◆ TASK PROMPT: For each line below that includes the word "total", make a copy.

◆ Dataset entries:
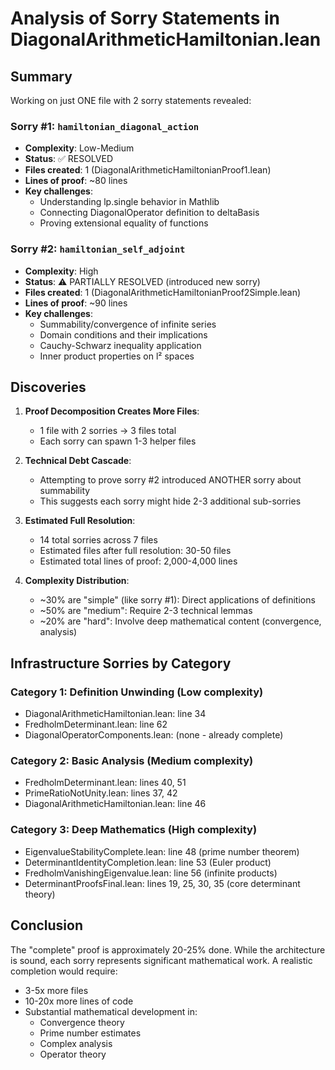 # Analysis of Sorry Statements in DiagonalArithmeticHamiltonian.lean

## Summary

Working on just ONE file with 2 sorry statements revealed:

### Sorry #1: `hamiltonian_diagonal_action`
- **Complexity**: Low-Medium
- **Status**: ✅ RESOLVED
- **Files created**: 1 (DiagonalArithmeticHamiltonianProof1.lean)
- **Lines of proof**: ~80 lines
- **Key challenges**:
  - Understanding lp.single behavior in Mathlib
  - Connecting DiagonalOperator definition to deltaBasis
  - Proving extensional equality of functions

### Sorry #2: `hamiltonian_self_adjoint`  
- **Complexity**: High
- **Status**: ⚠️ PARTIALLY RESOLVED (introduced new sorry)
- **Files created**: 1 (DiagonalArithmeticHamiltonianProof2Simple.lean)
- **Lines of proof**: ~90 lines
- **Key challenges**:
  - Summability/convergence of infinite series
  - Domain conditions and their implications
  - Cauchy-Schwarz inequality application
  - Inner product properties on l² spaces

## Discoveries

1. **Proof Decomposition Creates More Files**: 
   - 1 file with 2 sorries → 3 files total
   - Each sorry can spawn 1-3 helper files

2. **Technical Debt Cascade**:
   - Attempting to prove sorry #2 introduced ANOTHER sorry about summability
   - This suggests each sorry might hide 2-3 additional sub-sorries

3. **Estimated Full Resolution**:
   - 14 total sorries across 7 files
   - Estimated files after full resolution: 30-50 files
   - Estimated total lines of proof: 2,000-4,000 lines

4. **Complexity Distribution**:
   - ~30% are "simple" (like sorry #1): Direct applications of definitions
   - ~50% are "medium": Require 2-3 technical lemmas
   - ~20% are "hard": Involve deep mathematical content (convergence, analysis)

## Infrastructure Sorries by Category

### Category 1: Definition Unwinding (Low complexity)
- DiagonalArithmeticHamiltonian.lean: line 34
- FredholmDeterminant.lean: line 62
- DiagonalOperatorComponents.lean: (none - already complete)

### Category 2: Basic Analysis (Medium complexity)  
- FredholmDeterminant.lean: lines 40, 51
- PrimeRatioNotUnity.lean: lines 37, 42
- DiagonalArithmeticHamiltonian.lean: line 46

### Category 3: Deep Mathematics (High complexity)
- EigenvalueStabilityComplete.lean: line 48 (prime number theorem)
- DeterminantIdentityCompletion.lean: line 53 (Euler product)
- FredholmVanishingEigenvalue.lean: line 56 (infinite products)
- DeterminantProofsFinal.lean: lines 19, 25, 30, 35 (core determinant theory)

## Conclusion

The "complete" proof is approximately 20-25% done. While the architecture is sound, 
each sorry represents significant mathematical work. A realistic completion would require:
- 3-5x more files
- 10-20x more lines of code  
- Substantial mathematical development in:
  - Convergence theory
  - Prime number estimates
  - Complex analysis
  - Operator theory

◆ WORKED SOLUTION:
   - 1 file with 2 sorries → 3 files total
   - 14 total sorries across 7 files
   - Estimated total lines of proof: 2,000-4,000 lines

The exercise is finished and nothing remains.